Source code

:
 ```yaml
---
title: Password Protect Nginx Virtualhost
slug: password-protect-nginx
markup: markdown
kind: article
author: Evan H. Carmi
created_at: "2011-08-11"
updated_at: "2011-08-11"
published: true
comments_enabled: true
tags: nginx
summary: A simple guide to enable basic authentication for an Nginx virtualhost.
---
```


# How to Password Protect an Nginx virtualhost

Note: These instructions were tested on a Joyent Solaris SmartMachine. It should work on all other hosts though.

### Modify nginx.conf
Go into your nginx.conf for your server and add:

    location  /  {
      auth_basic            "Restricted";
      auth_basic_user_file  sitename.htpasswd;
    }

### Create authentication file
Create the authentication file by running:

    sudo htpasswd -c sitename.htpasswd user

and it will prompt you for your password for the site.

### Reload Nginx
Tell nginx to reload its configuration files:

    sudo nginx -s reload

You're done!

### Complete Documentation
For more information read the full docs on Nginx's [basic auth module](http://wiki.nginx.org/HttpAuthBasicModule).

* * *

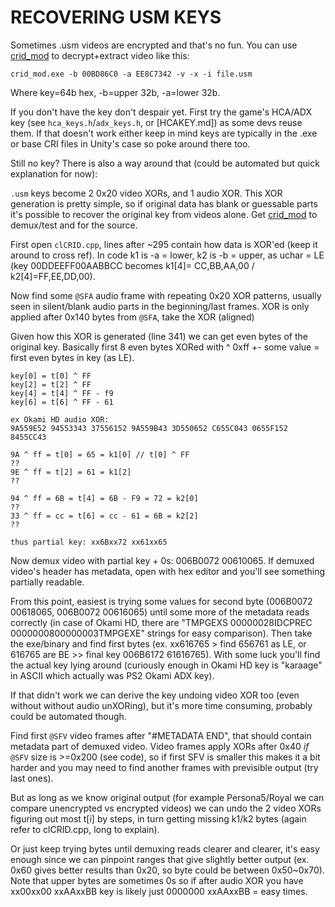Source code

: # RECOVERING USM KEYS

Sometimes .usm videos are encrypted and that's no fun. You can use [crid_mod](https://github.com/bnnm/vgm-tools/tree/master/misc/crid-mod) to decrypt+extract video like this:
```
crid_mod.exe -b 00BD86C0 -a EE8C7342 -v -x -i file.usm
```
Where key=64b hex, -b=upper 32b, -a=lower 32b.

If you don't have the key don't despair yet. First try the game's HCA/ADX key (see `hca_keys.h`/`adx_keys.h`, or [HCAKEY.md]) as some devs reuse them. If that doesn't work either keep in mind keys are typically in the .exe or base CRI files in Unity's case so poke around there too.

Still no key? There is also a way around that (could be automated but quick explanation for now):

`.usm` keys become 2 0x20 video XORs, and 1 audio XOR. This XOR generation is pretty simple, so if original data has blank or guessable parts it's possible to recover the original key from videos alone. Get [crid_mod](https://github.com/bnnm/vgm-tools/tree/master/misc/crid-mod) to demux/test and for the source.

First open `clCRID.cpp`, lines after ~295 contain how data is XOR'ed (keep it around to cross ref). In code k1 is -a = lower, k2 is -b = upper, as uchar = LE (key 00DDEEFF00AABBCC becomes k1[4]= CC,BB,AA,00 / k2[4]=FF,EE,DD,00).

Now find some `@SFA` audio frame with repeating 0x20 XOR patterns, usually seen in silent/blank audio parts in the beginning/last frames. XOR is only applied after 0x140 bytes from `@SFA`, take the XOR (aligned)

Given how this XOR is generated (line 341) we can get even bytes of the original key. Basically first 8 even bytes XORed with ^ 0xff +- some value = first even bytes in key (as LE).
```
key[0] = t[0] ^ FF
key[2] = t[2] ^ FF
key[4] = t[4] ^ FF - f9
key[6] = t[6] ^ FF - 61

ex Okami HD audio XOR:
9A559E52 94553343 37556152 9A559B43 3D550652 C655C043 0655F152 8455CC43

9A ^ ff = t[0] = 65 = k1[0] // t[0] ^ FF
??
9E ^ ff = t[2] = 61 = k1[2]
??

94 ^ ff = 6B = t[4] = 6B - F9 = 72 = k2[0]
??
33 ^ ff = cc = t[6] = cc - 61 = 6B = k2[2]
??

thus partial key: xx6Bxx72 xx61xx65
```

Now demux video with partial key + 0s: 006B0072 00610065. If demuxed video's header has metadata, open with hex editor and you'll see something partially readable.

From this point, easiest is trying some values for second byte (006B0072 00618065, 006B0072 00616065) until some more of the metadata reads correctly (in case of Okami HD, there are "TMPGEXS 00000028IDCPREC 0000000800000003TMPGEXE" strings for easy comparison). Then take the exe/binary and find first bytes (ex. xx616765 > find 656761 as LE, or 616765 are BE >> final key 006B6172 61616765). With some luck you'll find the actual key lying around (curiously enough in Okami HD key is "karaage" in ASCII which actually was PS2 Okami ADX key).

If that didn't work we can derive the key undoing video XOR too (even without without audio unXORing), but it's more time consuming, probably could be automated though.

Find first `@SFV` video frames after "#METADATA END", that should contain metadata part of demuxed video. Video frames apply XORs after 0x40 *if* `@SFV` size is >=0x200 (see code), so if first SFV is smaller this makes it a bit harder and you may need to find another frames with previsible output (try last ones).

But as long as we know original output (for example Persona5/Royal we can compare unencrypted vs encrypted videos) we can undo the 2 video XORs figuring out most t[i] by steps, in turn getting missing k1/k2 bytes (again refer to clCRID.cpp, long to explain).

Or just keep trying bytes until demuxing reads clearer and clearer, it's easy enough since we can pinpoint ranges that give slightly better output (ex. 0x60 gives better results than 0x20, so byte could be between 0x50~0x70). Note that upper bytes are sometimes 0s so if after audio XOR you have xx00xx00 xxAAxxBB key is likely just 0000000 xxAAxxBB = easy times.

ASSIGNMENT: All lines in the records above with "true" need to be found and copied.

EXERCISE RESULT:
published: true
comments_enabled: true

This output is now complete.